What the task requires - Please, without the pictures, retype exactly the lines from the start of the material through the line that holds "CSC 1351 course.".

Dataset excerpts -

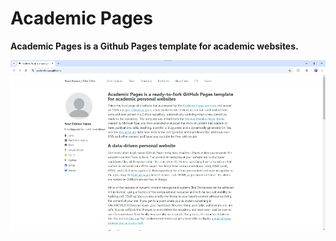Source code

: # Academic Pages
**Academic Pages is a Github Pages template for academic websites.**

![Academic Pages template example](images/homepage.png "Academic Pages template example")

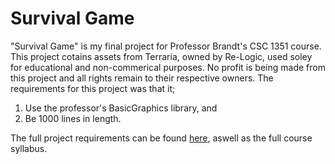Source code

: # Survival Game

"Survival Game" is my final project for Professor Brandt's CSC 1351 course. 
This project cotains assets from Terraria, owned by Re-Logic, used soley for educational and non-commerical purposes. No profit is being made from this project and all rights remain to their respective owners.
The requirements for this project was that it;

1. Use the professor's BasicGraphics library, and
2. Be 1000 lines in length.

The full project requirements can be found [here](https://www.cct.lsu.edu/~sbrandt/csc1351/), aswell as the full course syllabus.
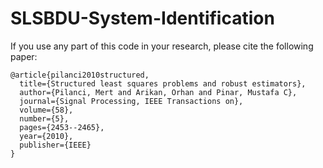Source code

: # SLSBDU-System-Identification

If you use any part of this code in your research, please cite the following paper:

    @article{pilanci2010structured,
      title={Structured least squares problems and robust estimators},
      author={Pilanci, Mert and Arikan, Orhan and Pinar, Mustafa C},
      journal={Signal Processing, IEEE Transactions on},
      volume={58},
      number={5},
      pages={2453--2465},
      year={2010},
      publisher={IEEE}
    }
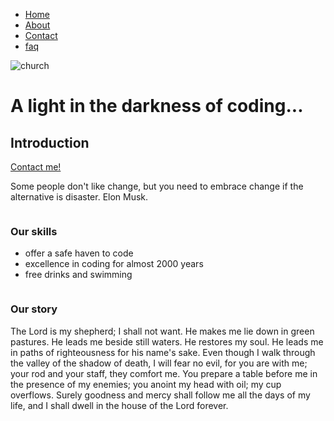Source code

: <!doctype html>
<html lang="en">
   <head>
      <meta charset=utf-8">
      <meta name="viewport" content="width=device.width, initial-scale=1">
      <!--[if lt IE 9]> <script src="dist/html5shiv.js"></script> <![endif]-->
      <!-- Latest compiled and minified CSS -->
	<link rel="stylesheet" href="https://maxcdn.bootstrapcdn.com/bootstrap/3.3.5/css/bootstrap.min.css">
      <link rel="stylesheet" href="css/styles.css">
      <title>About</title>
   </head>

   <body>
      <div class="box">
      <div class="nav">
         <ul>
       	<li><a href="index.html">Home</a></li>
       	<li><a href="#">About</a></li>
		<li><a href="contact.html">Contact</a></li>
		<li><a href="faq.html">faq</a></li>
         </ul>
      </div>
      <div class="header">
         <div class="image column">
            <img src="img/church3.jpg" alt="church">
         </div>
         <h1>A light in the darkness of coding...</h1>
         <div class="intro">
            <h2>Introduction</h2>
            <a href="contact.html">Contact me!</a>
            <p>Some people don't like change, but you need to embrace change if the alternative is disaster. Elon Musk.</p>
            <div class="intro column">
            </div>
         </div>
         <!-- end of intro-class -->
         <div class="skills">
            <h3>Our skills</h3>
            <ul id="skill-list">
               <li>offer a safe haven to code</li>
               <li>excellence in coding for almost 2000 years</li>
               <li>free drinks and swimming</li>
            </ul>
            <div class="skills column">
            </div>
         </div>
         <!-- end of skills-class -->
         <div class="main-text">
            <h3>Our story</h3>
            <p>The Lord is my shepherd; I shall not want.
               He makes me lie down in green pastures.
               He leads me beside still waters.
               He restores my soul.
               He leads me in paths of righteousness
               for his name's sake.
               Even though I walk through the valley of the shadow of death,
               I will fear no evil,
               for you are with me;
               your rod and your staff,
               they comfort me.
               You prepare a table before me
               in the presence of my enemies;
               you anoint my head with oil;
               my cup overflows.
               Surely goodness and mercy shall follow me
               all the days of my life,
               and I shall dwell in the house of the Lord
               forever.
            </p>
         </div>
      </div>   <!-- end container -->
      <script src="https://ajax.googleapis.com/ajax/libs/jquery/1.11.3/jquery.min.js"></script>
      <script src="https://maxcdn.bootstrapcdn.com/bootstrap/3.3.5/js/bootstrap.min.js"></script>
   </body>
</html>
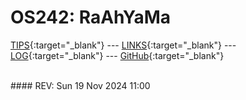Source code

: ---
---

# OS242: RaAhYaMa

[TIPS](TIPS/){:target="_blank"} --- [LINKS](LINKS/){:target="_blank"} --- [LOG](TXT/mylog.txt){:target="_blank"} --- [GitHub](https://github.com/RaAhYaMa/os242/){:target="_blank"}

<br>
#### REV: Sun 19 Nov 2024 11:00
<br>
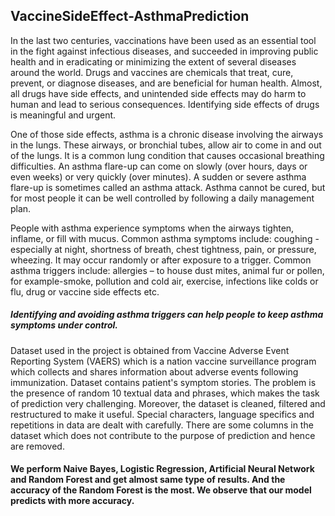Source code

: ## VaccineSideEffect-AsthmaPrediction
In the last two centuries, vaccinations have been used as an essential tool in the fight against infectious diseases, and succeeded in improving public health and in eradicating or minimizing the extent of several diseases around the world. Drugs and vaccines are chemicals that treat, cure, prevent, or diagnose diseases, and are beneficial for human health. Almost, all drugs have side effects, and unintended side effects may do harm to human and lead to serious consequences. Identifying side effects of drugs is meaningful and urgent. 

One of those side effects, asthma is a chronic disease involving the airways in the lungs. These airways, or bronchial tubes, allow air to come in and out of the lungs. It is a common lung condition that causes occasional breathing difficulties. An asthma flare-up can come on slowly (over hours, days or even weeks) or very quickly (over minutes). A sudden or severe asthma flare-up is sometimes called an asthma attack. Asthma cannot be cured, but for most people it can be well controlled by following a daily management plan.

People with asthma experience symptoms when the airways tighten, inflame, or fill with mucus. Common asthma symptoms include: coughing - especially at night, shortness of breath, chest tightness, pain, or pressure, wheezing. 
It may occur randomly or after exposure to a trigger. Common asthma triggers include: allergies – to house dust mites, animal fur or pollen, for example-smoke, pollution and cold air, exercise, infections like colds or flu, drug or vaccine side effects etc.

##### Identifying and avoiding asthma triggers can help people to keep asthma symptoms under control.

Dataset used in the project is obtained from Vaccine Adverse Event Reporting System (VAERS) which is a nation vaccine surveillance program which collects and shares information about adverse events following immunization. Dataset contains patient's symptom stories. The problem is the presence of random 10 textual data and phrases, which makes the task of prediction very challenging.
Moreover, the dataset is cleaned, filtered and restructured to make it useful. Special characters, language specifics and repetitions in data are dealt with carefully. There are some columns in the dataset which does not contribute to the purpose of prediction and hence are removed.

#### We perform Naive Bayes, Logistic Regression, Artificial Neural Network and Random Forest and get almost same type of results. And the accuracy of the Random Forest is the most.  We observe that our model predicts with more accuracy.

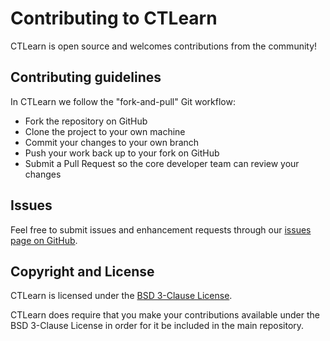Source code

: # Contributing to CTLearn

CTLearn is open source and welcomes contributions from the community!

## Contributing guidelines

In CTLearn we follow the "fork-and-pull" Git workflow:

- Fork the repository on GitHub
- Clone the project to your own machine
- Commit your changes to your own branch
- Push your work back up to your fork on GitHub
- Submit a Pull Request so the core developer team can review your changes

## Issues

Feel free to submit issues and enhancement requests through our [issues page on GitHub](https://github.com/ctlearn-project/ctlearn/issues).

## Copyright and License

CTLearn is licensed under the [BSD 3-Clause License](https://opensource.org/licenses/BSD-3-Clause).

CTLearn does require that you make your contributions available under the BSD 3-Clause License in order for it be included in the main repository.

Response area -
Source code

: # Academic Pages
**Academic Pages is a Github Pages template for academic websites.**

![Academic Pages template example](images/homepage.png "Academic Pages template example")

Source code

: # Survival Game

"Survival Game" is my final project for Professor Brandt's CSC 1351 course. 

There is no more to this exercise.